Mode 1: Connect to the slave database and modify it on the master database

This is the default mode in which gh-ost will look for slaves, find the master of the cluster and connect to it. The specific steps for the modification operation are:

1. Read and write row data on the master database;

2. Read binary log events on the slave database and apply the changes to the master database;

3. Check the table format, fields, primary key, total number of rows, etc. on the slave database;

4. Read gh-ost internal event logs (such as heartbeats) on the slave.

5. Complete table switching on the main database.

If your main database log format is SBR, the tool can also work normally. But the slave must be configured with binary logging enabled (log_bin, log_slave_updates) and binlog_format=ROW (gh-ost is a binary file that reads from the slave).

Example of use:

# gh-ost --initially-drop-old-table --initially-drop-ghost-table --user="ghost" --password="ghost" --host=110.119.120.230 --port=3306 --database="test" --table="t1" --verbose --alter="ADD COLUMN y1 varchar(10),add column y2 int not null default 0 comment 'test' " --assume-rbr --execute

Parameter meaning:

--initially-drop-old-table: Check and drop existing old tables before gh-ost operation.

--initially-drop-ghost-table: Check and drop existing ghost tables before gh-ost operation.

--verbose: Output log of execution process

--assume-rbr: If binlog_format=ROW is set for the database instance to which gh-ost is connected, you can specify -assume-rbr. This will avoid running stop slave and start slave on the slave. The user who executes gh-ost does not need the SUPER privilege.
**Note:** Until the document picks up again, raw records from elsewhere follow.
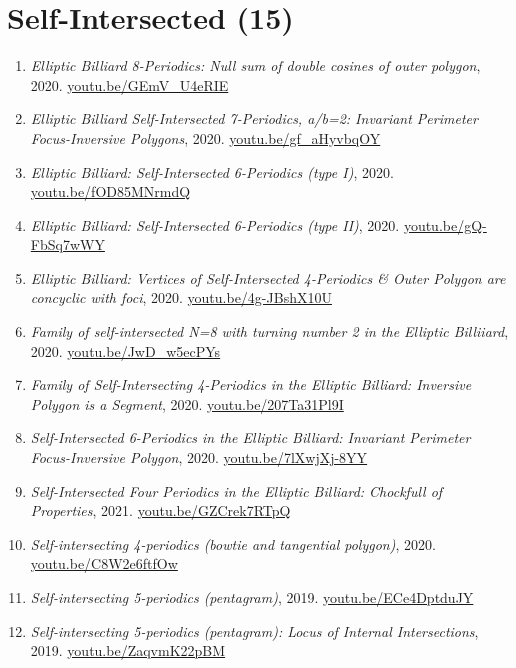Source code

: \documentclass[12pt]{article}
\begin{document}
\section{Self-Intersected (15)}

\begin{enumerate}[resume]
\item \textit{Elliptic Billiard 8-Periodics: Null sum of double cosines of outer polygon}, 2020. \href{https://youtu.be/GEmV_U4eRIE}{\url{youtu.be/GEmV\_U4eRIE}}
\item \textit{Elliptic Billiard Self-Intersected 7-Periodics, a/b=2: Invariant Perimeter Focus-Inversive Polygons}, 2020. \href{https://youtu.be/gf_aHyvbqOY}{\url{youtu.be/gf\_aHyvbqOY}}
\item \textit{Elliptic Billiard: Self-Intersected 6-Periodics (type I)}, 2020. \href{https://youtu.be/fOD85MNrmdQ}{\url{youtu.be/fOD85MNrmdQ}}
\item \textit{Elliptic Billiard: Self-Intersected 6-Periodics (type II)}, 2020. \href{https://youtu.be/gQ-FbSq7wWY}{\url{youtu.be/gQ-FbSq7wWY}}
\item \textit{Elliptic Billiard: Vertices of Self-Intersected 4-Periodics \& Outer Polygon are concyclic with foci}, 2020. \href{https://youtu.be/4g-JBshX10U}{\url{youtu.be/4g-JBshX10U}}
\item \textit{Family of self-intersected N=8 with turning number 2 in the Elliptic Billiiard}, 2020. \href{https://youtu.be/JwD_w5ecPYs}{\url{youtu.be/JwD\_w5ecPYs}}
\item \textit{Family of Self-Intersecting 4-Periodics in the Elliptic Billiard: Inversive Polygon is a Segment}, 2020. \href{https://youtu.be/207Ta31Pl9I}{\url{youtu.be/207Ta31Pl9I}}
\item \textit{Self-Intersected 6-Periodics in the Elliptic Billiard: Invariant Perimeter Focus-Inversive Polygon}, 2020. \href{https://youtu.be/7lXwjXj-8YY}{\url{youtu.be/7lXwjXj-8YY}}
\item \textit{Self-Intersected Four Periodics in the Elliptic Billiard: Chockfull of Properties}, 2021. \href{https://youtu.be/GZCrek7RTpQ}{\url{youtu.be/GZCrek7RTpQ}}
\item \textit{Self-intersecting 4-periodics (bowtie and tangential polygon)}, 2020. \href{https://youtu.be/C8W2e6ftfOw}{\url{youtu.be/C8W2e6ftfOw}}
\item \textit{Self-intersecting 5-periodics (pentagram)}, 2019. \href{https://youtu.be/ECe4DptduJY}{\url{youtu.be/ECe4DptduJY}}
\item \textit{Self-intersecting 5-periodics (pentagram): Locus of Internal Intersections}, 2019. \href{https://youtu.be/ZaqvmK22pBM}{\url{youtu.be/ZaqvmK22pBM}}

\end{enumerate}
\end{document}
Mode 2: Modify directly on the main database

If there is no slave library, or you do not want to operate on the slave library, you can use the master library directly. gh-ost will do all operations directly on the master. You can still view the master-slave replication delay above.

1) The master database must generate binary logs in Row format

2) You must use the --allow-on-master option when starting gh-ost to enable this mode.
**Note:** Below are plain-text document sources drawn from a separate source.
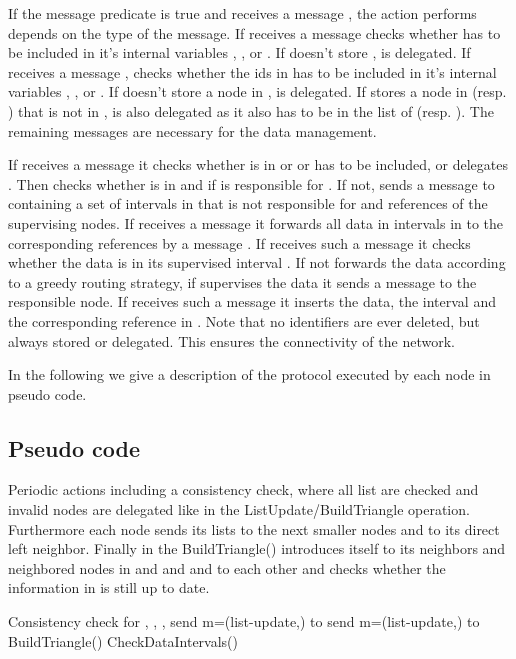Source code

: \documentclass[11pt]{article}
\begin{document}
If the message predicate is true and  receives a message , the
action  performs depends on the type of the message. If  receives a
message   checks whether  has to be included in
it's internal variables , ,  or . If  doesn't
store ,  is delegated. If  receives a message
,  checks whether the ids in  has to be
included in it's internal variables , ,  or . If  doesn't store a node  in ,  is delegated. If  stores a node
 in  (resp. ) that is not in ,  is also delegated as
it also has to be in the list of  (resp. ). The remaining
messages are necessary for the data management.

If  receives a message  it checks whether 
is in  or  or has to be included, or delegates . Then 
checks whether  is in  and if  is responsible for . If
not,  sends a message  to  containing
a set of intervals in  that  is not responsible for and references
of the supervising nodes.
If  receives a message
 it forwards all data in intervals in
 to the corresponding references by a message
. If  receives such a message it checks whether
the data is in its supervised interval . If not  forwards the data
according to a greedy routing strategy, if  supervises the data it sends
a message  to the responsible node. If  receives
such a message it inserts the data, the interval and the corresponding
reference in . Note that no identifiers are ever deleted, but always
stored or delegated. This ensures the connectivity of the network.

In the following we give a description of the protocol executed by each node
in pseudo code.

\subsection{Pseudo code}



\begin{algorithm}[H]
Periodic actions including a consistency check, where all list  are checked and invalid nodes are delegated like in the ListUpdate/BuildTriangle operation. Furthermore each node sends its lists  to the  next smaller nodes and  to its direct left neighbor. Finally in the BuildTriangle()  introduces itself to its neighbors and neighbored nodes in  and  and  and  to each other and checks whether the information in  is still up to date.

\begin{algorithmic}
\State  {}
\State Consistency check for , , , 
\ForAll{}
\State send m=(list-update,) to 
\EndFor
\ForAll{}
\State send m=(list-update,) to 
\EndFor
\State BuildTriangle()
\State CheckDataIntervals()
\end{algorithmic}
\end{algorithm}
\end{document}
# gh-ost --initially-drop-old-table --initially-drop-ghost-table --user="ghost" --password="ghost" --host="110.119.120.231" --port=3306 --database="test" --table="t2" --verbose --alter="add column test_field varchar(256) default '';" --exact-rowcount --serve-socket-file=/tmp/gh-ost.t2.sock --panic-flag-file=/tmp/ghost.panic.t2.flag --postpone-cut-over-flag-file=/tmp/ghost.postpone.t2.flag --allow-on-master --execute

Parameter meaning:

--exact-rowcount: Accurately count the number of table rows (using select count(*)) to get a more accurate estimate of the time.
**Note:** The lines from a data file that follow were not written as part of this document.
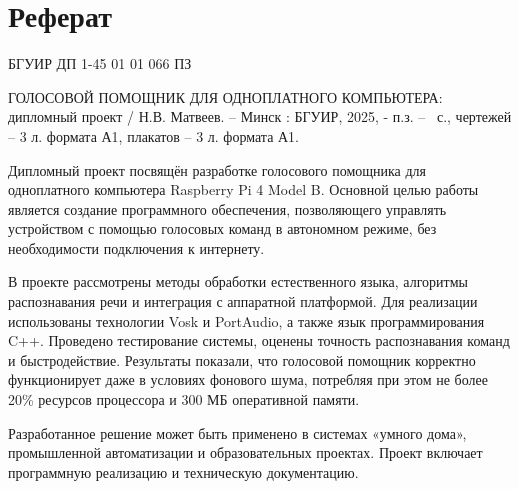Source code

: \section*{Реферат}
\thispagestyle{empty} %

\noindent БГУИР ДП 1-45 01 01 066 ПЗ
\newline


\nohyphens{ГОЛОСОВОЙ ПОМОЩНИК ДЛЯ ОДНОПЛАТНОГО КОМПЬЮТЕРА}: дипломный проект / Н.В. Матвеев. – Минск : БГУИР, 2025, - п.з. – \pageref{LastPage}~с., чертежей – 3 л. формата А1, плакатов – 3 л. формата А1.

Дипломный проект посвящён разработке голосового помощника для одноплатного компьютера Raspberry Pi 4 Model B. Основной целью работы является создание программного обеспечения, позволяющего управлять устройством с помощью голосовых команд в автономном режиме, без необходимости подключения к интернету.

В проекте рассмотрены методы обработки естественного языка, алгоритмы распознавания речи и интеграция с аппаратной платформой. Для реализации использованы технологии Vosk и PortAudio, а также язык программирования C++. Проведено тестирование системы, оценены точность распознавания команд и быстродействие. Результаты показали, что голосовой помощник корректно функционирует даже в условиях фонового шума, потребляя при этом не более 20\% ресурсов процессора и 300 МБ оперативной памяти.

Разработанное решение может быть применено в системах «умного дома», промышленной автоматизации и образовательных проектах. Проект включает программную реализацию и техническую документацию.

\clearpage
--serve-socket-file: The absolute path to the gh-ost socket file. For example: --serve-socket-file=/tmp/gh-ost.t1.sock creates a socket file for listening and adjusts parameters through the interface. When the load and latency increase during the operation, the operation has to be terminated and parameters such as chunk-size have to be reconfigured. Then the operation command can be re-executed. Dynamic adjustments can be made through the socket interface.

#pause

echo throttle | socat - /tmp/gh-ost.t1.sock

#recover

echo no-throttle | socat - /tmp/gh-ost.t1.sock

Modify the speed limit parameters:

echo chunk-size=1500 | socat - /tmp/gh-ost.t1.sock
echo max-lag-millis=2000 | socat - /tmp/gh-ost.t1.sock

echo max-load=Thread_running=30 | socat - /tmp/gh-ost.t1.sock


--panic-flag-file: This file is created to immediately terminate the running gh-ost. Temporary file cleanup needs to be done manually.

--postpone-cut-over-flag-file: When this file exists, the cut-over phase of gh-ost will be postponed. Data will still be copied, but the table will not be switched until this file is deleted.

--allow-on-master: Allow gh-ost to run directly on the master.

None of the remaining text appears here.